- [What is being asked]: Look through the lines below for the word "sincronização", and copy every line that has it.

----

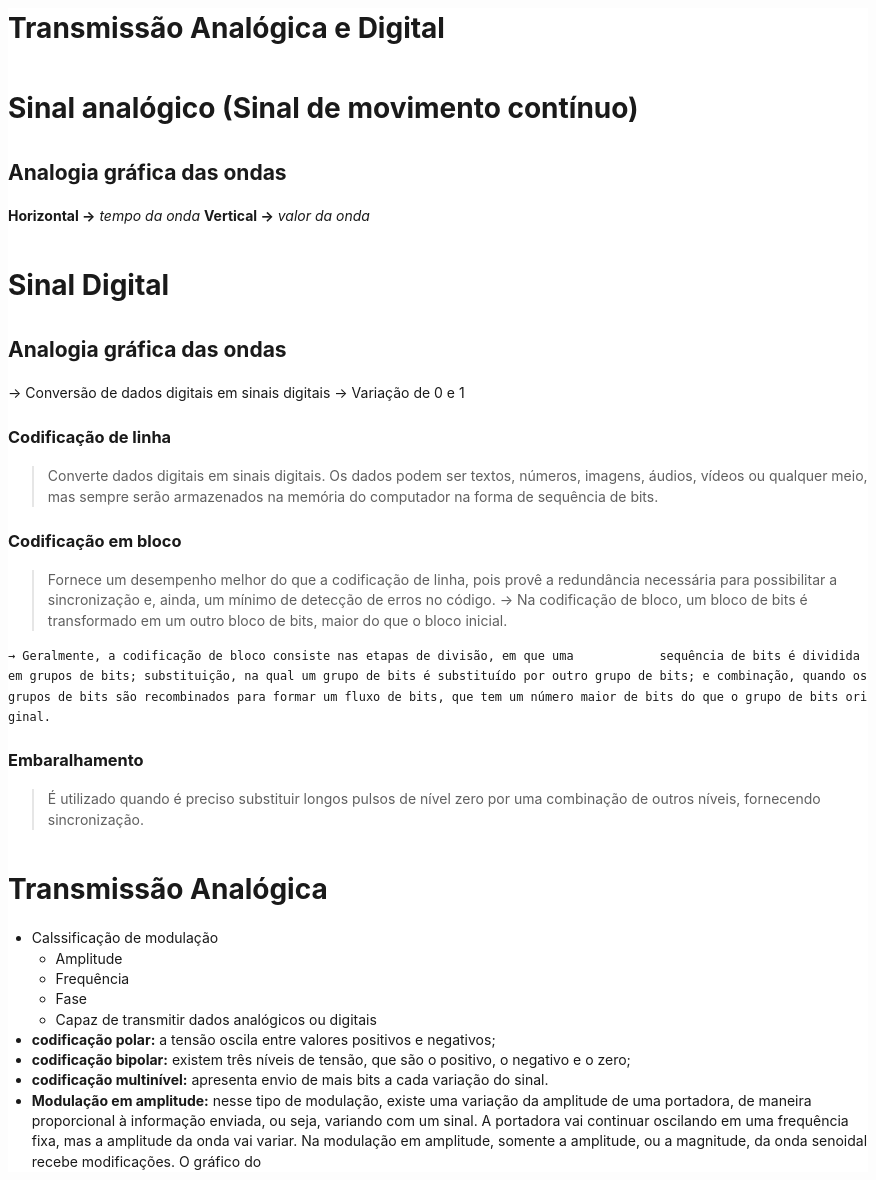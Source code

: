 # Transmissão Analógica e Digital

# Sinal analógico (Sinal de movimento contínuo)

## Analogia gráfica das ondas

**Horizontal →** *tempo da onda*
**Vertical →** *valor da onda*

# Sinal Digital

## Analogia gráfica das ondas

→ Conversão de dados digitais em sinais digitais
→ Variação de 0 e 1

### Codificação de linha

> Converte dados digitais em sinais digitais. Os dados podem ser textos, números, imagens, áudios, vídeos ou qualquer meio, mas sempre serão armazenados na memória do computador na forma de sequência de bits.
> 

### Codificação em bloco

> Fornece um desempenho melhor do que a codificação de linha, pois provê a redundância necessária para possibilitar a sincronização e, ainda, um mínimo de detecção de erros no código.
	→ Na codificação de bloco, um bloco de bits é transformado em um outro bloco de bits,      maior do que o bloco inicial.

	→ Geralmente, a codificação de bloco consiste nas etapas de divisão, em que uma            sequência de bits é dividida em grupos de bits; substituição, na qual um grupo de bits é substituído por outro grupo de bits; e combinação, quando os grupos de bits são recombinados para formar um fluxo de bits, que tem um número maior de bits do que o grupo de bits original.
> 

### Embaralhamento

> É utilizado quando é preciso substituir longos pulsos de nível zero por uma combinação de outros níveis, fornecendo sincronização.
> 

# Transmissão Analógica

- Calssificação de modulação
    - Amplitude
    - Frequência
    - Fase
    - Capaz de transmitir dados analógicos ou digitais
- **codificação polar:** a tensão oscila entre valores positivos e negativos;
- **codificação bipolar:** existem três níveis de tensão, que são o positivo,
o negativo e o zero;
- **codificação multinível:** apresenta envio de mais bits a cada variação
do sinal.
- **Modulação em amplitude:** nesse tipo de modulação, existe uma
variação da amplitude de uma portadora, de maneira proporcional
à informação enviada, ou seja, variando com um sinal. A portadora
vai continuar oscilando em uma frequência fixa, mas a amplitude da
onda vai variar. Na modulação em amplitude, somente a amplitude,
ou a magnitude, da onda senoidal recebe modificações. O gráfico do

----

- [Written reply]:
> Fornece um desempenho melhor do que a codificação de linha, pois provê a redundância necessária para possibilitar a sincronização e, ainda, um mínimo de detecção de erros no código.
> É utilizado quando é preciso substituir longos pulsos de nível zero por uma combinação de outros níveis, fornecendo sincronização.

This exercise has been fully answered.